*** Opening MATERIAL TO PROCESS ***

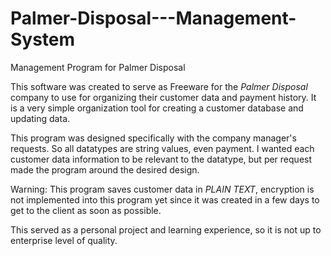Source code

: # Palmer-Disposal---Management-System
Management Program for Palmer Disposal

This software was created to serve as Freeware for the *Palmer Disposal* company to use for organizing their customer data and payment history.
It is a very simple organization tool for creating a customer database and updating data.

This program was designed specifically with the company manager's requests. So all datatypes are string values, even payment.
I wanted each customer data information to be relevant to the datatype, but per request made the program around the desired design.

Warning: This program saves customer data in *PLAIN TEXT*, encryption is not implemented into this program yet since it was created in a few days to get to the client as soon as possible.

This served as a personal project and learning experience, so it is not up to enterprise level of quality.

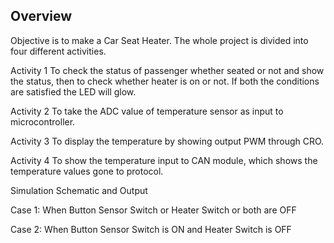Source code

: ## Overview

Objective is to make a Car Seat Heater. The whole project is divided into four different activities.

Activity 1
To check the status of passenger whether seated or not and show the status, then to check whether heater is on or not. If both the conditions are satisfied the LED will glow.

Activity 2
To take the ADC value of temperature sensor as input to microcontroller.

Activity 3
To display the temperature by showing output PWM through CRO.

Activity 4
To show the temperature input to CAN module, which shows the temperature values gone to protocol.

Simulation Schematic and Output

Case 1: When Button Sensor Switch or Heater Switch or both are OFF

Case 2: When Button Sensor Switch is ON and Heater Switch is OFF
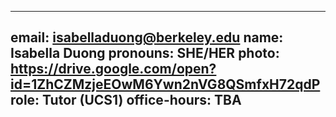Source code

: 
---
email: isabelladuong@berkeley.edu
name: Isabella Duong
pronouns: SHE/HER
photo: https://drive.google.com/open?id=1ZhCZMzjeEOwM6Ywn2nVG8QSmfxH72qdP
role: Tutor (UCS1)
office-hours: TBA
---

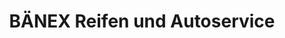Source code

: ---
title: "BÄNEX Reifen und Autoservice"
url: /biederitz/baenex-reifen-und-autoservice/
shop: Autowerkstatt
---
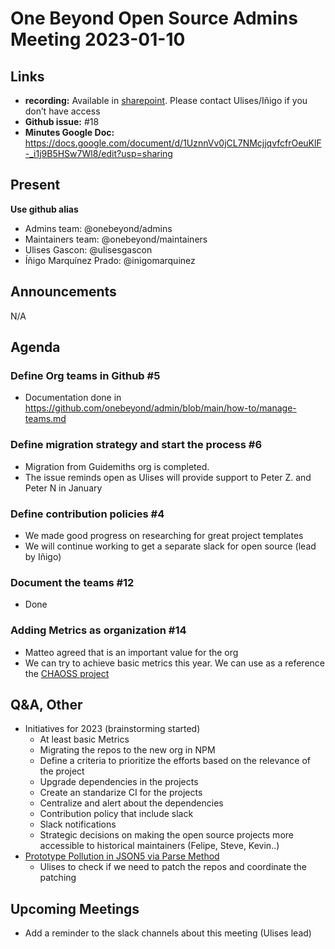# One Beyond Open Source Admins Meeting 2023-01-10  

## Links
* **recording:** Available in [sharepoint](https://dcslsoftwareltd.sharepoint.com/:v:/s/Architecture-team/EWqdJHkAOS1Bm2dJb-IhxhoBnw5g6j1EW6aVZWMIBrnqMg?e=K0GFaW). Please contact Ulises/Iñigo if you don’t have access
* **Github issue:** #18 
* **Minutes Google Doc:** 
https://docs.google.com/document/d/1UznnVv0jCL7NMcjjqvfcfrOeuKlF-_i1j9B5HSw7Wl8/edit?usp=sharing

## Present
__Use github alias__
* Admins team: @onebeyond/admins
* Maintainers team: @onebeyond/maintainers
* Ulises Gascon: @ulisesgascon
* Íñigo Marquínez Prado: @inigomarquinez

## Announcements

N/A

## Agenda


### Define Org teams in Github #5
- Documentation done in https://github.com/onebeyond/admin/blob/main/how-to/manage-teams.md

### Define migration strategy and start the process #6
- Migration from Guidemiths org is completed.
- The issue reminds open as Ulises will provide support to Peter Z. and Peter N in January

### Define contribution policies #4
- We made good progress on researching for great project templates
- We will continue working to get a separate slack for open source (lead by Iñigo)


### Document the teams #12
- Done

### Adding Metrics as organization #14
- Matteo agreed that is an important value for the org
- We can try to achieve basic metrics this year. We can use as a reference the [CHAOSS project](https://chaoss.community/)

## Q&A, Other
- Initiatives for 2023 (brainstorming started)
  - At least basic Metrics
  - Migrating the repos to the new org in NPM
  - Define a criteria to prioritize the efforts based on the relevance of the project
  - Upgrade dependencies in the projects
  - Create an standarize CI for the projects
  - Centralize and alert about the dependencies
  - Contribution policy that include slack
  - Slack notifications
  - Strategic decisions on making the open source projects more accessible to historical maintainers (Felipe, Steve, Kevin..)
- [Prototype Pollution in JSON5 via Parse Method](https://github.com/advisories/GHSA-9c47-m6qq-7p4h)
  - Ulises to check if we need to patch the repos and coordinate the patching


## Upcoming Meetings
- Add a reminder to the slack channels about this meeting (Ulises lead)

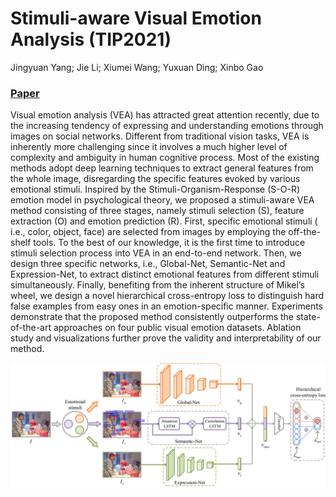 # Stimuli-aware Visual Emotion Analysis (TIP2021)

Jingyuan Yang; Jie Li; Xiumei Wang; Yuxuan Ding; Xinbo Gao 
### [Paper](https://ieeexplore.ieee.org/stamp/stamp.jsp?tp=&arnumber=9524517)

Visual emotion analysis (VEA) has attracted great attention recently, due to the increasing tendency of expressing and understanding emotions through images on social networks. Different from traditional vision tasks, VEA is inherently more challenging since it involves a much higher level of complexity and ambiguity in human cognitive process. Most of the existing methods adopt deep learning techniques to extract general features from the whole image, disregarding the specific features evoked by various emotional stimuli. Inspired by the Stimuli-Organism-Response (S-O-R) emotion model in psychological theory, we proposed a stimuli-aware VEA method consisting of three stages, namely stimuli selection (S), feature extraction (O) and emotion prediction (R). First, specific emotional stimuli ( i.e., color, object, face) are selected from images by employing the off-the-shelf tools. To the best of our knowledge, it is the first time to introduce stimuli selection process into VEA in an end-to-end network. Then, we design three specific networks, i.e., Global-Net, Semantic-Net and Expression-Net, to extract distinct emotional features from different stimuli simultaneously. Finally, benefiting from the inherent structure of Mikel’s wheel, we design a novel hierarchical cross-entropy loss to distinguish hard false examples from easy ones in an emotion-specific manner. Experiments demonstrate that the proposed method consistently outperforms the state-of-the-art approaches on four public visual emotion datasets. Ablation study and visualizations further prove the validity and interpretability of our method.

![Teaser image](./1.png)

*** Closing MATERIAL TO PROCESS ***

WHAT IS NEEDED -> In the material above, the stretch from the line with "role: Tutor (UCS1)" through the line with "don’t have access" is to be given again exactly, minus the pictures.

WORKED SOLUTION ->
role: Tutor (UCS1)
office-hours: TBA
---

Source code

: ---
title: "BÄNEX Reifen und Autoservice"
url: /biederitz/baenex-reifen-und-autoservice/
shop: Autowerkstatt
---
# One Beyond Open Source Admins Meeting 2023-01-10  

## Links
* **recording:** Available in [sharepoint](https://dcslsoftwareltd.sharepoint.com/:v:/s/Architecture-team/EWqdJHkAOS1Bm2dJb-IhxhoBnw5g6j1EW6aVZWMIBrnqMg?e=K0GFaW). Please contact Ulises/Iñigo if you don’t have access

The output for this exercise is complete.